On March 4, 2014, the United States Patent and Trademark Office issued a memorandum andquick reference sheet on the “2014 Procedure For Subject Matter Eligibility Analysis Of Claims Reciting Or Involving Laws Of Nature/Natural Principles, Natural Phenomena, And/Or Natural Products”. The interested reader is invited, and patent practitioners are urged, to read the source documents via the above links. It should be noted that these USPTO documents are guidelines for examining patents (not statute), and are based on cited court decisions.
The guidelines remind examiners that 35 USC §101 “is not the sole tool for determining patentability”, that 35 USC §102, 103, 112 are also applicable, and that there are no changes (in these guidelines) “to examination of claims reciting an abstract idea”. Focus, here, is on natural products recited or involved in the claims. A flow diagram walks through the process of determining whether a claim qualifies as eligible subject matter, which it does if the claim is directed to one of the four statutory categories and does not recite or involve a judicial exception, or if the claim recites “something significantly different than the judicial exception(s)”.
Emphasis (in eligibility determination) is placed on the phrase “significantly different”, which can be shown in a claim in various ways. Elements or steps “that practically apply the judicial exception in a significant way”, and/or “features or steps that demonstrate that the claimed subject matter is markedly different from what exists in nature” weigh towards patent eligibility of the subject matter. A balance test is suggested, in which relevant factors are evaluated similarly to the MPEP 2164.01(a) and the Wands analysis (for evaluating whether undue experimentation is required).
Weighing against eligibility are factors including reciting what “appears to be a natural product that is not markedly different in structure from naturally occurring products”, “a high level of generality”, and additional elements or steps that are “well-understood, purely conventional or routine”, are “insignificant extra solution activity”, or “that amount to nothing more than a mere field of use”. Significantly, however, if there is a marked difference between what is recited and what is seen in nature, even if this difference “came about as a result of routine activity or via human manipulation of natural processes”, this “does not prevent the market difference from weighing in favor of patent eligibility.” This is important to note in claims drafting practice and the drafting of the specification – emphasizing what is different from nature may well prove useful during patent prosecution.

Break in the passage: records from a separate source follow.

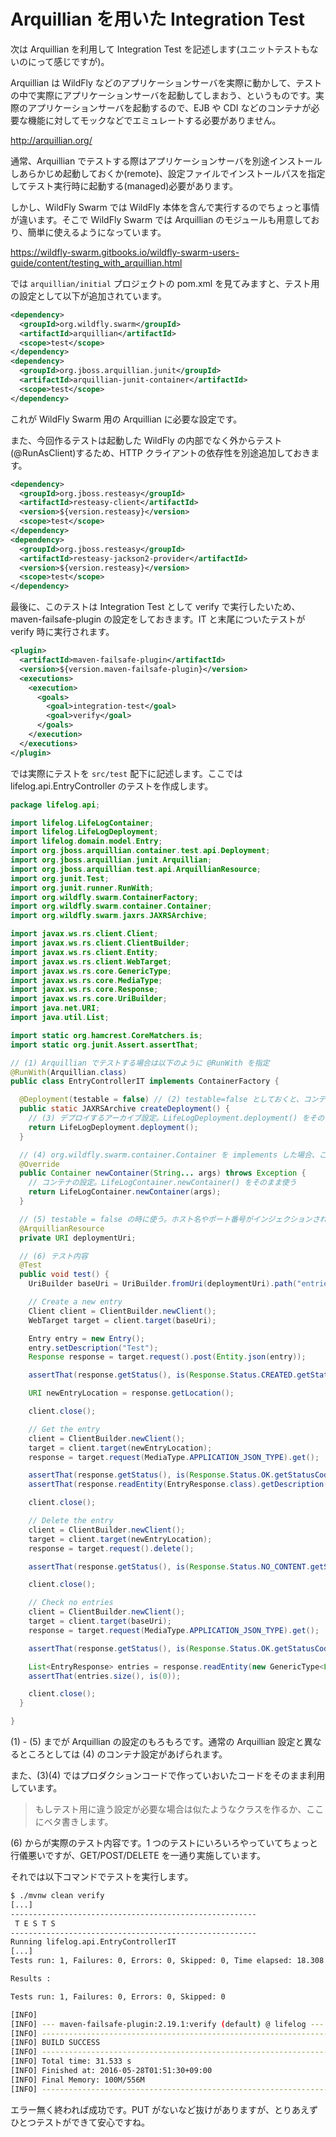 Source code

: # Arquillian を用いた Integration Test

次は Arquillian を利用して Integration Test を記述します(ユニットテストもないのにって感じですが)。

Arquillian は WildFly などのアプリケーションサーバを実際に動かして、テストの中で実際にアプリケーションサーバを起動してしまおう、というものです。実際のアプリケーションサーバを起動するので、EJB や CDI などのコンテナが必要な機能に対してモックなどでエミュレートする必要がありません。

http://arquillian.org/

通常、Arquillian でテストする際はアプリケーションサーバを別途インストールしあらかじめ起動しておくか(remote)、設定ファイルでインストールパスを指定してテスト実行時に起動する(managed)必要があります。

しかし、WildFly Swarm では WildFly 本体を含んで実行するのでちょっと事情が違います。そこで WildFly Swarm では Arquillian のモジュールも用意しており、簡単に使えるようになっています。

https://wildfly-swarm.gitbooks.io/wildfly-swarm-users-guide/content/testing_with_arquillian.html

では `arquillian/initial` プロジェクトの pom.xml を見てみますと、テスト用の設定として以下が追加されています。

``` xml
<dependency>
  <groupId>org.wildfly.swarm</groupId>
  <artifactId>arquillian</artifactId>
  <scope>test</scope>
</dependency>
<dependency>
  <groupId>org.jboss.arquillian.junit</groupId>
  <artifactId>arquillian-junit-container</artifactId>
  <scope>test</scope>
</dependency>
```

これが WildFly Swarm 用の Arquillian に必要な設定です。

また、今回作るテストは起動した WildFly の内部でなく外からテスト(@RunAsClient)するため、HTTP クライアントの依存性を別途追加しておきます。

``` xml
<dependency>
  <groupId>org.jboss.resteasy</groupId>
  <artifactId>resteasy-client</artifactId>
  <version>${version.resteasy}</version>
  <scope>test</scope>
</dependency>
<dependency>
  <groupId>org.jboss.resteasy</groupId>
  <artifactId>resteasy-jackson2-provider</artifactId>
  <version>${version.resteasy}</version>
  <scope>test</scope>
</dependency>
```

最後に、このテストは Integration Test として verify で実行したいため、maven-failsafe-plugin の設定をしておきます。IT と末尾についたテストが verify 時に実行されます。

``` xml
<plugin>
  <artifactId>maven-failsafe-plugin</artifactId>
  <version>${version.maven-failsafe-plugin}</version>
  <executions>
    <execution>
      <goals>
        <goal>integration-test</goal>
        <goal>verify</goal>
      </goals>
    </execution>
  </executions>
</plugin>
```

では実際にテストを `src/test` 配下に記述します。ここでは lifelog.api.EntryController のテストを作成します。

``` java
package lifelog.api;

import lifelog.LifeLogContainer;
import lifelog.LifeLogDeployment;
import lifelog.domain.model.Entry;
import org.jboss.arquillian.container.test.api.Deployment;
import org.jboss.arquillian.junit.Arquillian;
import org.jboss.arquillian.test.api.ArquillianResource;
import org.junit.Test;
import org.junit.runner.RunWith;
import org.wildfly.swarm.ContainerFactory;
import org.wildfly.swarm.container.Container;
import org.wildfly.swarm.jaxrs.JAXRSArchive;

import javax.ws.rs.client.Client;
import javax.ws.rs.client.ClientBuilder;
import javax.ws.rs.client.Entity;
import javax.ws.rs.client.WebTarget;
import javax.ws.rs.core.GenericType;
import javax.ws.rs.core.MediaType;
import javax.ws.rs.core.Response;
import javax.ws.rs.core.UriBuilder;
import java.net.URI;
import java.util.List;

import static org.hamcrest.CoreMatchers.is;
import static org.junit.Assert.assertThat;

// (1) Arquillian でテストする場合は以下のように @RunWith を指定
@RunWith(Arquillian.class)
public class EntryControllerIT implements ContainerFactory {

  @Deployment(testable = false) // (2) testable=false としておくと、コンテナの外からのテスト(@RunAsClient アノテーションも同様)
  public static JAXRSArchive createDeployment() {
    // (3) デプロイするアーカイブ設定。LifeLogDeployment.deployment() をそのまま使う
    return LifeLogDeployment.deployment();
  }

  // (4) org.wildfly.swarm.container.Container を implements した場合、このメソッドでコンテナ設定を行う
  @Override
  public Container newContainer(String... args) throws Exception {
    // コンテナの設定。LifeLogContainer.newContainer() をそのまま使う
    return LifeLogContainer.newContainer(args);
  }

  // (5) testable = false の時に使う。ホスト名やポート番号がインジェクションされる
  @ArquillianResource
  private URI deploymentUri;

  // (6) テスト内容
  @Test
  public void test() {
    UriBuilder baseUri = UriBuilder.fromUri(deploymentUri).path("entries");

    // Create a new entry
    Client client = ClientBuilder.newClient();
    WebTarget target = client.target(baseUri);

    Entry entry = new Entry();
    entry.setDescription("Test");
    Response response = target.request().post(Entity.json(entry));

    assertThat(response.getStatus(), is(Response.Status.CREATED.getStatusCode()));

    URI newEntryLocation = response.getLocation();

    client.close();

    // Get the entry
    client = ClientBuilder.newClient();
    target = client.target(newEntryLocation);
    response = target.request(MediaType.APPLICATION_JSON_TYPE).get();

    assertThat(response.getStatus(), is(Response.Status.OK.getStatusCode()));
    assertThat(response.readEntity(EntryResponse.class).getDescription(), is("Test"));

    client.close();

    // Delete the entry
    client = ClientBuilder.newClient();
    target = client.target(newEntryLocation);
    response = target.request().delete();

    assertThat(response.getStatus(), is(Response.Status.NO_CONTENT.getStatusCode()));

    client.close();

    // Check no entries
    client = ClientBuilder.newClient();
    target = client.target(baseUri);
    response = target.request(MediaType.APPLICATION_JSON_TYPE).get();

    assertThat(response.getStatus(), is(Response.Status.OK.getStatusCode()));

    List<EntryResponse> entries = response.readEntity(new GenericType<List<EntryResponse>>() {});
    assertThat(entries.size(), is(0));

    client.close();
  }

}
```

(1) - (5) までが Arquillian の設定のもろもろです。通常の Arquillian 設定と異なるところとしては (4) のコンテナ設定があげられます。

また、(3)(4) ではプロダクションコードで作っていおいたコードをそのまま利用しています。

> もしテスト用に違う設定が必要な場合は似たようなクラスを作るか、ここにベタ書きします。

(6) からが実際のテスト内容です。1 つのテストにいろいろやっていてちょっと行儀悪いですが、GET/POST/DELETE を一通り実施しています。

それでは以下コマンドでテストを実行します。

``` sh
$ ./mvnw clean verify
[...]
-------------------------------------------------------
 T E S T S
-------------------------------------------------------
Running lifelog.api.EntryControllerIT
[...]
Tests run: 1, Failures: 0, Errors: 0, Skipped: 0, Time elapsed: 18.308 sec - in lifelog.api.EntryControllerIT

Results :

Tests run: 1, Failures: 0, Errors: 0, Skipped: 0

[INFO]
[INFO] --- maven-failsafe-plugin:2.19.1:verify (default) @ lifelog ---
[INFO] ------------------------------------------------------------------------
[INFO] BUILD SUCCESS
[INFO] ------------------------------------------------------------------------
[INFO] Total time: 31.533 s
[INFO] Finished at: 2016-05-28T01:51:30+09:00
[INFO] Final Memory: 100M/556M
[INFO] ------------------------------------------------------------------------
```

エラー無く終われば成功です。PUT がないなど抜けがありますが、とりあえずひとつテストができて安心ですね。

Weighing towards eligibility, in example cases analyzed in the guidelines, are factors including structural difference or functional difference from what occurs in nature, such as a name, character or use that is a product of human ingenuity, “specific dosage and treatment” limitations that do not foreclose others from using a product in other ways, manipulating a product in “a particular and significant way”, use of a product in a manner that is not “well-known, routine or conventional”, additional claimed elements that “narrow the scope of the claim so that others are not foreclosed from using the natural products in other ways”, physically interrelating “in a significant way” elements that include natural products, doing more than just describing natural products, including elements “in addition to the natural products”, and being “more than the discovery of some of the handiwork of nature”. More factors weighing towards eligibility include method steps that result in changes that don’t foreclose others from using the natural products in other ways, and instructions that apply natural products in some manner that is more particular than general instructions to apply or use them.
While we are free (on a personal level) to agree or disagree with outcomes of the various cases, the analysis in these guidelines makes a good read and gives us insights as to legal underpinnings of the factors involved in determining patent eligibility of claims involving nature per the judicial exceptions.
The USPTO guidelines thus provide lists of factors, and examples of how these factors are applied in the analysis of the various cited cases in weighing for or against patent eligibility of the claims. Patent practitioners can cast a critical eye towards proposed claims, in the drafting process, and gain an insight as to how these claims might be viewed under examination in light of these factors and the weighing test. Also, patent practitioners can apply analysis of these factors during patent prosecution, to argue for eligibility of claims. Familiarity with these USPTO guidelines thus provides a useful part of the toolkit. This is all part of the art of patenting.